● **Task description**
Every record gets copied exactly, and no picture goes with it.

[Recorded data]
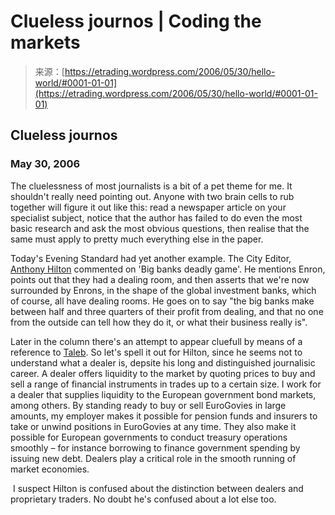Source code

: <!--yml
category: 未分类
date: 2024-05-12 19:54:14
-->

# Clueless journos | Coding the markets

> 来源：[https://etrading.wordpress.com/2006/05/30/hello-world/#0001-01-01](https://etrading.wordpress.com/2006/05/30/hello-world/#0001-01-01)

## Clueless journos

### May 30, 2006

The cluelessness of most journalists is a bit of a pet theme for me. It shouldn't really need pointing out. Anyone with two brain cells to rub together will figure it out like this: read a newspaper article on your specialist subject, notice that the author has failed to do even the most basic research and ask the most obvious questions, then realise that the same must apply to pretty much everything else in the paper.

Today's Evening Standard had yet another example. The City Editor, [Anthony Hilton](http://www.gordonpoole.com/speakers/AnthonyHilton.htm) commented on 'Big banks deadly game'. He mentions Enron, points out that they had a dealing room, and then asserts that we're now surrounded by Enrons, in the shape of the global investment banks, which of course, all have dealing rooms. He goes on to say "the big banks make between half and three quarters of their profit from dealing, and that no one from the outside can tell how they do it, or what their business really is".

Later in the column there's an attempt to appear cluefull by means of a reference to [Taleb](http://www.fooledbyrandomness.com/). So let's spell it out for Hilton, since he seems not to understand what a dealer is, depsite his long and distinguished journalisic career. A dealer offers liquidity to the market by quoting prices to buy and sell a range of financial instruments in trades up to a certain size. I work for a dealer that supplies liquidity to the European government bond markets, among others. By standing ready to buy or sell EuroGovies in large amounts, my employer makes it possible for pension funds and insurers to take or unwind positions in EuroGovies at any time. They also make it possible for European governments to conduct treasury operations smoothly – for instance borrowing to finance government spending by issuing new debt. Dealers play a critical role in the smooth running of market economies.

 I suspect Hilton is confused about the distinction between dealers and proprietary traders. No doubt he's confused about a lot else too.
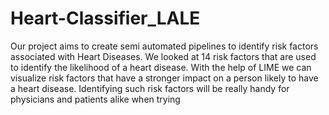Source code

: # Heart-Classifier_LALE
Our project aims to create semi automated pipelines to identify risk factors associated with Heart Diseases. We looked at 14 risk factors that are used to identify the likelihood of a heart disease. With the help of LIME we can visualize risk factors that have a stronger impact on a person likely to have a heart disease.
Identifying such risk factors will be really handy for physicians and patients alike when trying
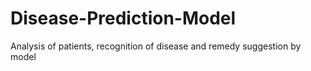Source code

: # Disease-Prediction-Model
Analysis of patients, recognition of disease and remedy suggestion by model
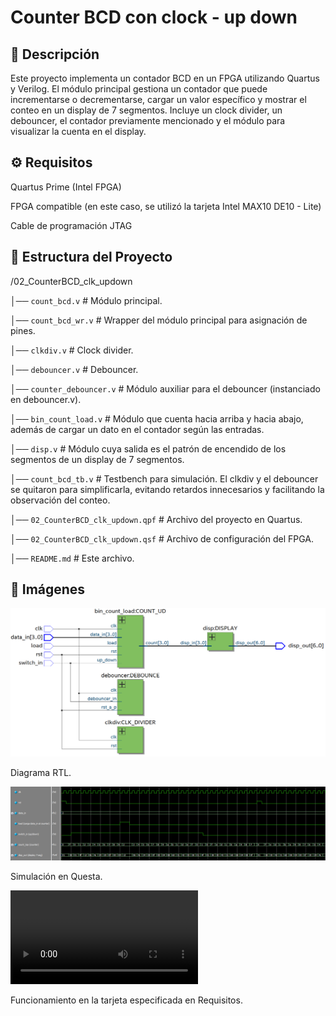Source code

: # Counter BCD con clock - up down


## 📌 Descripción

Este proyecto implementa un contador BCD en un FPGA utilizando Quartus y Verilog. El módulo principal gestiona un contador que puede incrementarse o decrementarse, cargar un valor específico y mostrar el conteo en un display de 7 segmentos. Incluye un clock divider, un debouncer, el contador previamente mencionado y el módulo para visualizar la cuenta en el display.


## ⚙️ Requisitos

Quartus Prime (Intel FPGA)

FPGA compatible (en este caso, se utilizó la tarjeta Intel MAX10 DE10 - Lite)

Cable de programación JTAG


## 📂 Estructura del Proyecto

/02_CounterBCD_clk_updown

│── `count_bcd.v`     # Módulo principal.

│── `count_bcd_wr.v`  # Wrapper del módulo principal para asignación de pines.

│── `clkdiv.v`        # Clock divider.

│── `debouncer.v`     # Debouncer.

│── `counter_debouncer.v`   # Módulo auxiliar para el debouncer (instanciado en debouncer.v).

│── `bin_count_load.v`      # Módulo que cuenta hacia arriba y hacia abajo, además de cargar un dato en el contador según las entradas.

│── `disp.v`          # Módulo cuya salida es el patrón de encendido de los segmentos de un display de 7 segmentos.

│── `count_bcd_tb.v`        # Testbench para simulación. El clkdiv y el debouncer se quitaron para simplificarla, evitando retardos innecesarios y facilitando la observación del conteo.

│── `02_CounterBCD_clk_updown.qpf`   # Archivo del proyecto en Quartus.

│── `02_CounterBCD_clk_updown.qsf`   # Archivo de configuración del FPGA.

│── `README.md`       # Este archivo.


## 📸 Imágenes

![Diagrama RTL de la Práctica 2](imagenes/P02RTL.png)

Diagrama RTL.


![Simulación de la Práctica 2](imagenes/P02Ondas.png)

Simulación en Questa.


![Funcionamiento de la Práctica 2](imagenes/P02Tarjeta.mp4)

Funcionamiento en la tarjeta especificada en Requisitos.

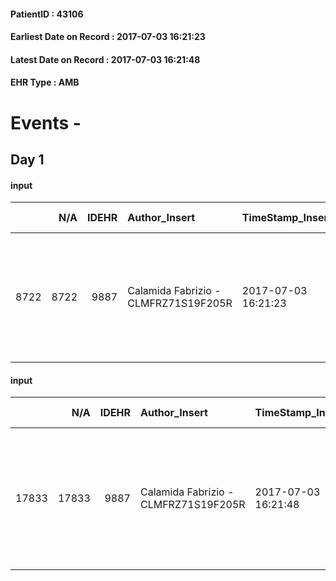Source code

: 
#### PatientID : 43106
#### Earliest Date on Record : 2017-07-03 16:21:23
#### Latest Date on Record : 2017-07-03 16:21:48
#### EHR Type : AMB

# Events - 

## Day 1

#### input
|      |    N/A |   IDEHR | Author_Insert                        | TimeStamp_Insert    |   IDAccess | EHRType   |   PatientID |   IDDigitalSignDocument | persone_vicine   |   Unnamed: 0_y |   IDANAMNESI_MED |   Non_Rilevabile_y | Note_Non_Rilevabile_y   | diagnosis                                                                                                 |
|-----:|-------:|--------:|:-------------------------------------|:--------------------|-----------:|:----------|------------:|------------------------:|:-----------------|---------------:|-----------------:|-------------------:|:------------------------|:----------------------------------------------------------------------------------------------------------|
| 8722 |   8722 |    9887 | Calamida Fabrizio - CLMFRZ71S19F205R | 2017-07-03 16:21:23 |      64236 | AMB       |       43106 |                  802894 | N/A              |          13152 |             6845 |                  0 | NR                      | Paziente di 71 aa con diagnosi di ADK del colon operato con secondarismi epatici e carcinosi peritoneale. |

#### input
|       |    N/A |   IDEHR | Author_Insert                        | TimeStamp_Insert    |   IDAccess | EHRType   |   PatientID |   IDDigitalSignDocument | persone_vicine   |   Unnamed: 0_y.1 |   IDDIAGNOSI_ICD |   Non_Rilevabile_y.1 | Note_Non_Rilevabile_y.1   | I_ICD                                                 | II_ICD                                                             | III_ICD                                                                       | IV_ICD                                              | V_ICD                                                                                                                                                               | VI_ICD                                                                                                                | I_Anno   | II_Anno   | III_Anno   |
|------:|-------:|--------:|:-------------------------------------|:--------------------|-----------:|:----------|------------:|------------------------:|:-----------------|-----------------:|-----------------:|---------------------:|:--------------------------|:------------------------------------------------------|:-------------------------------------------------------------------|:------------------------------------------------------------------------------|:----------------------------------------------------|:--------------------------------------------------------------------------------------------------------------------------------------------------------------------|:----------------------------------------------------------------------------------------------------------------------|:---------|:----------|:-----------|
| 17833 |  17833 |    9887 | Calamida Fabrizio - CLMFRZ71S19F205R | 2017-07-03 16:21:48 |      64236 | AMB       |       43106 |                  802895 | N/A              |             3394 |             3394 |                    0 | NR                        | 1539 - Tumori maligni del colon, non specificato#2042 | 1976 - Tumori maligni secondari di retroperitoneo e peritoneo#2154 | 1977 - Tumori maligni secondari del fegato, specificati come metastatici#2155 | 4019 - Ipertensione essenziale non specificata#2334 | 25000 - Diabete mellito, tipo II o non specificato, non definito se scompensato, senza specificato, non definito se controllato, senza menzione di complicanze#2314 | 60000 - Ipertrofia prostatica benigna senza ostruzione urinaria ed altri sintomi delle basse vie urinarie (luts)#2364 | 2014#54  | 2016#56   | 2014#54    |


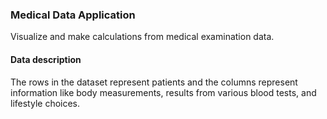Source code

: ### Medical Data Application

Visualize and make calculations from medical examination data.

#### Data description

The rows in the dataset represent patients and the columns represent information like body measurements, results from various blood tests, and lifestyle choices. 
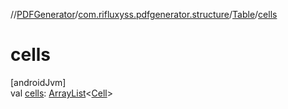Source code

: //[PDFGenerator](../../../index.md)/[com.rifluxyss.pdfgenerator.structure](../index.md)/[Table](index.md)/[cells](cells.md)

# cells

[androidJvm]\
val [cells](cells.md): [ArrayList](https://developer.android.com/reference/kotlin/java/util/ArrayList.html)&lt;[Cell](../-cell/index.md)&gt;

● **Your response**
Source code

: <!--yml
category: 未分类
date: 2024-05-12 19:54:14
-->

# Clueless journos | Coding the markets

> 来源：[https://etrading.wordpress.com/2006/05/30/hello-world/#0001-01-01](https://etrading.wordpress.com/2006/05/30/hello-world/#0001-01-01)

## Clueless journos

### May 30, 2006

The cluelessness of most journalists is a bit of a pet theme for me. It shouldn't really need pointing out. Anyone with two brain cells to rub together will figure it out like this: read a newspaper article on your specialist subject, notice that the author has failed to do even the most basic research and ask the most obvious questions, then realise that the same must apply to pretty much everything else in the paper.

Today's Evening Standard had yet another example. The City Editor, [Anthony Hilton](http://www.gordonpoole.com/speakers/AnthonyHilton.htm) commented on 'Big banks deadly game'. He mentions Enron, points out that they had a dealing room, and then asserts that we're now surrounded by Enrons, in the shape of the global investment banks, which of course, all have dealing rooms. He goes on to say "the big banks make between half and three quarters of their profit from dealing, and that no one from the outside can tell how they do it, or what their business really is".

Later in the column there's an attempt to appear cluefull by means of a reference to [Taleb](http://www.fooledbyrandomness.com/). So let's spell it out for Hilton, since he seems not to understand what a dealer is, depsite his long and distinguished journalisic career. A dealer offers liquidity to the market by quoting prices to buy and sell a range of financial instruments in trades up to a certain size. I work for a dealer that supplies liquidity to the European government bond markets, among others. By standing ready to buy or sell EuroGovies in large amounts, my employer makes it possible for pension funds and insurers to take or unwind positions in EuroGovies at any time. They also make it possible for European governments to conduct treasury operations smoothly – for instance borrowing to finance government spending by issuing new debt. Dealers play a critical role in the smooth running of market economies.

 I suspect Hilton is confused about the distinction between dealers and proprietary traders. No doubt he's confused about a lot else too.
Source code

: # Heart-Classifier_LALE
Our project aims to create semi automated pipelines to identify risk factors associated with Heart Diseases. We looked at 14 risk factors that are used to identify the likelihood of a heart disease. With the help of LIME we can visualize risk factors that have a stronger impact on a person likely to have a heart disease.
Identifying such risk factors will be really handy for physicians and patients alike when trying
Source code

: # Disease-Prediction-Model
Analysis of patients, recognition of disease and remedy suggestion by model
Source code

: # Counter BCD con clock - up down


## 📌 Descripción

Este proyecto implementa un contador BCD en un FPGA utilizando Quartus y Verilog. El módulo principal gestiona un contador que puede incrementarse o decrementarse, cargar un valor específico y mostrar el conteo en un display de 7 segmentos. Incluye un clock divider, un debouncer, el contador previamente mencionado y el módulo para visualizar la cuenta en el display.


## ⚙️ Requisitos

Quartus Prime (Intel FPGA)

FPGA compatible (en este caso, se utilizó la tarjeta Intel MAX10 DE10 - Lite)

Cable de programación JTAG


## 📂 Estructura del Proyecto

/02_CounterBCD_clk_updown

│── `count_bcd.v`     # Módulo principal.

│── `count_bcd_wr.v`  # Wrapper del módulo principal para asignación de pines.

│── `clkdiv.v`        # Clock divider.

│── `debouncer.v`     # Debouncer.

│── `counter_debouncer.v`   # Módulo auxiliar para el debouncer (instanciado en debouncer.v).

│── `bin_count_load.v`      # Módulo que cuenta hacia arriba y hacia abajo, además de cargar un dato en el contador según las entradas.

│── `disp.v`          # Módulo cuya salida es el patrón de encendido de los segmentos de un display de 7 segmentos.

│── `count_bcd_tb.v`        # Testbench para simulación. El clkdiv y el debouncer se quitaron para simplificarla, evitando retardos innecesarios y facilitando la observación del conteo.

│── `02_CounterBCD_clk_updown.qpf`   # Archivo del proyecto en Quartus.

│── `02_CounterBCD_clk_updown.qsf`   # Archivo de configuración del FPGA.

│── `README.md`       # Este archivo.


## 📸 Imágenes

![Diagrama RTL de la Práctica 2](imagenes/P02RTL.png)

Diagrama RTL.


![Simulación de la Práctica 2](imagenes/P02Ondas.png)

Simulación en Questa.


![Funcionamiento de la Práctica 2](imagenes/P02Tarjeta.mp4)

Funcionamiento en la tarjeta especificada en Requisitos.

Source code

: 
#### PatientID : 43106
#### Earliest Date on Record : 2017-07-03 16:21:23
#### Latest Date on Record : 2017-07-03 16:21:48
#### EHR Type : AMB

# Events - 

## Day 1

#### input
|      |    N/A |   IDEHR | Author_Insert                        | TimeStamp_Insert    |   IDAccess | EHRType   |   PatientID |   IDDigitalSignDocument | persone_vicine   |   Unnamed: 0_y |   IDANAMNESI_MED |   Non_Rilevabile_y | Note_Non_Rilevabile_y   | diagnosis                                                                                                 |
|-----:|-------:|--------:|:-------------------------------------|:--------------------|-----------:|:----------|------------:|------------------------:|:-----------------|---------------:|-----------------:|-------------------:|:------------------------|:----------------------------------------------------------------------------------------------------------|
| 8722 |   8722 |    9887 | Calamida Fabrizio - CLMFRZ71S19F205R | 2017-07-03 16:21:23 |      64236 | AMB       |       43106 |                  802894 | N/A              |          13152 |             6845 |                  0 | NR                      | Paziente di 71 aa con diagnosi di ADK del colon operato con secondarismi epatici e carcinosi peritoneale. |

#### input
|       |    N/A |   IDEHR | Author_Insert                        | TimeStamp_Insert    |   IDAccess | EHRType   |   PatientID |   IDDigitalSignDocument | persone_vicine   |   Unnamed: 0_y.1 |   IDDIAGNOSI_ICD |   Non_Rilevabile_y.1 | Note_Non_Rilevabile_y.1   | I_ICD                                                 | II_ICD                                                             | III_ICD                                                                       | IV_ICD                                              | V_ICD                                                                                                                                                               | VI_ICD                                                                                                                | I_Anno   | II_Anno   | III_Anno   |
|------:|-------:|--------:|:-------------------------------------|:--------------------|-----------:|:----------|------------:|------------------------:|:-----------------|-----------------:|-----------------:|---------------------:|:--------------------------|:------------------------------------------------------|:-------------------------------------------------------------------|:------------------------------------------------------------------------------|:----------------------------------------------------|:--------------------------------------------------------------------------------------------------------------------------------------------------------------------|:----------------------------------------------------------------------------------------------------------------------|:---------|:----------|:-----------|
| 17833 |  17833 |    9887 | Calamida Fabrizio - CLMFRZ71S19F205R | 2017-07-03 16:21:48 |      64236 | AMB       |       43106 |                  802895 | N/A              |             3394 |             3394 |                    0 | NR                        | 1539 - Tumori maligni del colon, non specificato#2042 | 1976 - Tumori maligni secondari di retroperitoneo e peritoneo#2154 | 1977 - Tumori maligni secondari del fegato, specificati come metastatici#2155 | 4019 - Ipertensione essenziale non specificata#2334 | 25000 - Diabete mellito, tipo II o non specificato, non definito se scompensato, senza specificato, non definito se controllato, senza menzione di complicanze#2314 | 60000 - Ipertrofia prostatica benigna senza ostruzione urinaria ed altri sintomi delle basse vie urinarie (luts)#2364 | 2014#54  | 2016#56   | 2014#54    |


Source code

: ### Medical Data Application

Visualize and make calculations from medical examination data.

#### Data description

The rows in the dataset represent patients and the columns represent information like body measurements, results from various blood tests, and lifestyle choices. 
Source code

: //[PDFGenerator](../../../index.md)/[com.rifluxyss.pdfgenerator.structure](../index.md)/[Table](index.md)/[cells](cells.md)

# cells

[androidJvm]\
val [cells](cells.md): [ArrayList](https://developer.android.com/reference/kotlin/java/util/ArrayList.html)&lt;[Cell](../-cell/index.md)&gt;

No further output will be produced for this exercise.